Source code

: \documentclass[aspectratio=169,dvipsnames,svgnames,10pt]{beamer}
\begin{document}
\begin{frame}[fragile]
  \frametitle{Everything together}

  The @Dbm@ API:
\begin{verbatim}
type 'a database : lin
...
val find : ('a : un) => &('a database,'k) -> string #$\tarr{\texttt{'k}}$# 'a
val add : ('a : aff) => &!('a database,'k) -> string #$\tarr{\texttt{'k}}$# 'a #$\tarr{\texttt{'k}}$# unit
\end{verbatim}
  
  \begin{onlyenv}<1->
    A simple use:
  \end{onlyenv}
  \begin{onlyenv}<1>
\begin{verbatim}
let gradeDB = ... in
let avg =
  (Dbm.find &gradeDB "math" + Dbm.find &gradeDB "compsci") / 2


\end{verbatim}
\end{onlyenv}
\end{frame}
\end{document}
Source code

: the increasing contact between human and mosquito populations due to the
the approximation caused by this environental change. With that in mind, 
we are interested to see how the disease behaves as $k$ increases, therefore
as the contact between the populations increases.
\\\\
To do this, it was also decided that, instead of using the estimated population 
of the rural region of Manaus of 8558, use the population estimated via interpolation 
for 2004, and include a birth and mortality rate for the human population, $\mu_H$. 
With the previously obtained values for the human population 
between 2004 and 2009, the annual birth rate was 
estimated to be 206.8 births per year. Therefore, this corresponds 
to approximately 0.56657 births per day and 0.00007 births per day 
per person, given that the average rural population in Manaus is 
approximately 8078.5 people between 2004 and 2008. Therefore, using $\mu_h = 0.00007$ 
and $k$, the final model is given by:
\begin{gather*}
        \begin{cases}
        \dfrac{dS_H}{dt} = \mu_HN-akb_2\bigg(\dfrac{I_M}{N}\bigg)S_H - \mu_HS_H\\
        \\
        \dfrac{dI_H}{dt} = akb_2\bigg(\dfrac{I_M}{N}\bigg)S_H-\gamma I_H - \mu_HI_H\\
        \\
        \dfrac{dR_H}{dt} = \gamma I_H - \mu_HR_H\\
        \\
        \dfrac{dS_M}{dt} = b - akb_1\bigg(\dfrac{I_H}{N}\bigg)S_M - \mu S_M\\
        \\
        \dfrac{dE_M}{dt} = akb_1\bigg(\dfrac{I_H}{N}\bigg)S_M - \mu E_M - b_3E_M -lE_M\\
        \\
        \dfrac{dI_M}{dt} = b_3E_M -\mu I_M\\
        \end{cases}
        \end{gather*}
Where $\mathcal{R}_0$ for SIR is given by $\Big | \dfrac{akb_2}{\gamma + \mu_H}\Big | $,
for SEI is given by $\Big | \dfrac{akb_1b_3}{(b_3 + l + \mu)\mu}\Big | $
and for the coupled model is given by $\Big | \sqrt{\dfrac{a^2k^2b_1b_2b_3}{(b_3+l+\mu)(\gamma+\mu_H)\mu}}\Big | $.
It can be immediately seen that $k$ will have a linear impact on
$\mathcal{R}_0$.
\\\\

▶ _TASK GOAL_: A complete, exact copy of the material is required.

▶ _RESULT OF THIS EXERCISE_:
Source code

: \documentclass[aspectratio=169,dvipsnames,svgnames,10pt]{beamer}
\begin{document}
\begin{frame}[fragile]
  \frametitle{Everything together}

  The @Dbm@ API:
\begin{verbatim}
type 'a database : lin
...
val find : ('a : un) => &('a database,'k) -> string #$\tarr{\texttt{'k}}$# 'a
val add : ('a : aff) => &!('a database,'k) -> string #$\tarr{\texttt{'k}}$# 'a #$\tarr{\texttt{'k}}$# unit
\end{verbatim}
  
  \begin{onlyenv}<1->
    A simple use:
  \end{onlyenv}
  \begin{onlyenv}<1>
\begin{verbatim}
let gradeDB = ... in
let avg =
  (Dbm.find &gradeDB "math" + Dbm.find &gradeDB "compsci") / 2


\end{verbatim}
\end{onlyenv}
\end{frame}
\end{document}
Source code

: the increasing contact between human and mosquito populations due to the
the approximation caused by this environental change. With that in mind, 
we are interested to see how the disease behaves as $k$ increases, therefore
as the contact between the populations increases.
\\\\
To do this, it was also decided that, instead of using the estimated population 
of the rural region of Manaus of 8558, use the population estimated via interpolation 
for 2004, and include a birth and mortality rate for the human population, $\mu_H$. 
With the previously obtained values for the human population 
between 2004 and 2009, the annual birth rate was 
estimated to be 206.8 births per year. Therefore, this corresponds 
to approximately 0.56657 births per day and 0.00007 births per day 
per person, given that the average rural population in Manaus is 
approximately 8078.5 people between 2004 and 2008. Therefore, using $\mu_h = 0.00007$ 
and $k$, the final model is given by:
\begin{gather*}
        \begin{cases}
        \dfrac{dS_H}{dt} = \mu_HN-akb_2\bigg(\dfrac{I_M}{N}\bigg)S_H - \mu_HS_H\\
        \\
        \dfrac{dI_H}{dt} = akb_2\bigg(\dfrac{I_M}{N}\bigg)S_H-\gamma I_H - \mu_HI_H\\
        \\
        \dfrac{dR_H}{dt} = \gamma I_H - \mu_HR_H\\
        \\
        \dfrac{dS_M}{dt} = b - akb_1\bigg(\dfrac{I_H}{N}\bigg)S_M - \mu S_M\\
        \\
        \dfrac{dE_M}{dt} = akb_1\bigg(\dfrac{I_H}{N}\bigg)S_M - \mu E_M - b_3E_M -lE_M\\
        \\
        \dfrac{dI_M}{dt} = b_3E_M -\mu I_M\\
        \end{cases}
        \end{gather*}
Where $\mathcal{R}_0$ for SIR is given by $\Big | \dfrac{akb_2}{\gamma + \mu_H}\Big | $,
for SEI is given by $\Big | \dfrac{akb_1b_3}{(b_3 + l + \mu)\mu}\Big | $
and for the coupled model is given by $\Big | \sqrt{\dfrac{a^2k^2b_1b_2b_3}{(b_3+l+\mu)(\gamma+\mu_H)\mu}}\Big | $.
It can be immediately seen that $k$ will have a linear impact on
$\mathcal{R}_0$.
\\\\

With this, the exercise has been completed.